13th Aug2016

Marcus Strickland’s Twi-Life ‘Nihil Novi’ CD/DIG (Blue Note) 3/5

by ukvibe

marcus-stricklandSax man Marcus Strickland has been making some noise on the US jazz scene for a little while now and I first heard of him when he released his ‘Open Reel’ album back in 2007. He has obviously impressed someone at Blue Note as this is his proper debut release in conjunction with Revive Music.
The success of Robert Glasper still looms large at Blue Note and I am sure they hope to find the next Mr. Glasper. On first glance, this album does have 3 or so tracks with vocals on, does feature Robert Glasper himself on a couple of cuts as well as Robert’s sometime drummer & touring drummer with Erykah Badu – Chris ‘Daddy’ Dave. Plus a majority of the songs are nice and bite sized at under 5 mins a go. Not that those are negative factors but to the trained cynical eye, it could mean something.
My fears were mostly allayed due to the huge talents of Meshell Ndegeocello on the production duties. I wasn’t wrong there because what you have is a modern, hip jazz album with a subtly funk and hip-hop aesthetic (and I do mean ‘subtly’).
For those of you who want a jazz album where instruments are played and not simply played with, then this is your album. For those who like some soulful vocals, then that’s here for you also.
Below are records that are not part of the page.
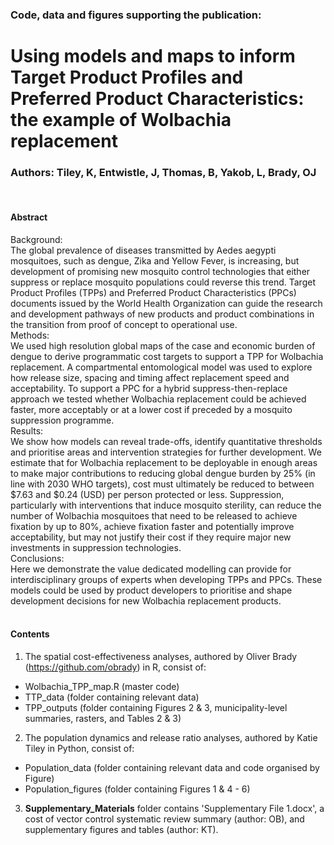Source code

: ### Code, data and figures supporting the publication:
# Using models and maps to inform Target Product Profiles and Preferred Product Characteristics: the example of Wolbachia replacement
### Authors: Tiley, K, Entwistle, J, Thomas, B, Yakob, L, Brady, OJ
&nbsp; 
#### Abstract  
Background:  
The global prevalence of diseases transmitted by Aedes aegypti mosquitoes, such as dengue, Zika and Yellow Fever, is increasing, but development of promising new mosquito control technologies that either suppress or replace mosquito populations could reverse this trend. Target Product Profiles (TPPs) and Preferred Product Characteristics (PPCs) documents issued by the World Health Organization can guide the research and development pathways of new products and product combinations in the transition from proof of concept to operational use.  
Methods:  
We used high resolution global maps of the case and economic burden of dengue to derive programmatic cost targets to support a TPP for Wolbachia replacement. A compartmental entomological model was used to explore how release size, spacing and timing affect replacement speed and acceptability. To support a PPC for a hybrid suppress-then-replace approach we tested whether Wolbachia replacement could be achieved faster, more acceptably or at a lower cost if preceded by a mosquito suppression programme.  
Results:  
We show how models can reveal trade-offs, identify quantitative thresholds and prioritise areas and intervention strategies for further development. We estimate that for Wolbachia replacement to be deployable in enough areas to make major contributions to reducing global dengue burden by 25% (in line with 2030 WHO targets), cost must ultimately be reduced to between $7.63 and $0.24 (USD) per person protected or less. Suppression, particularly with interventions that induce mosquito sterility, can reduce the number of Wolbachia mosquitoes that need to be released to achieve fixation by up to 80%, achieve fixation faster and potentially improve acceptability, but may not justify their cost if they require major new investments in suppression technologies.   
Conclusions:  
Here we demonstrate the value dedicated modelling can provide for interdisciplinary groups of experts when developing TPPs and PPCs. These models could be used by product developers to prioritise and shape development decisions for new Wolbachia replacement products.  
&nbsp; 
#### Contents  
1. The spatial cost-effectiveness analyses, authored by Oliver Brady (https://github.com/obrady) in R, consist of:  
- Wolbachia_TPP_map.R (master code)  
- TTP_data (folder containing relevant data)  
- TPP_outputs (folder containing Figures 2 & 3, municipality-level summaries, rasters, and Tables 2 & 3)     
2. The population dynamics and release ratio analyses, authored by Katie Tiley in Python, consist of:  
- Population_data (folder containing relevant data and code organised by Figure)  
- Population_figures (folder containing Figures 1 & 4 - 6)  
3. **Supplementary_Materials** folder contains 'Supplementary File 1.docx', a cost of vector control systematic review summary (author: OB), and supplementary figures and tables (author: KT).  
&nbsp;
I think the strength of this album is that Marcus has not amassed a huge array of people in the studio. What you get for the most part is a quartet or quintet and the odd guest such as Glasper, Dave or the vocals of Jean Baylor.

Cuts to look out for are the first one ‘Tic Toc’ with its chanting vocals, ‘Alive’ with Ms Baylor on vocal and a lovely saxophone solo from Strickland; ‘Drive’ which is very nice instrumental showing off what the author can do.
‘Celestulude’ is also worthy of a mention – featuring Keyon Harrold on trumpet and Robert Glasper.

The album rounds out with ‘Mirrors’ with Ndegeocello on electric bass. This has a nice African dance feel to it before coming to a halt midway and taking the tempo right down to a slow soulful groove.

A good debut for Blue Note which should earn him some praise.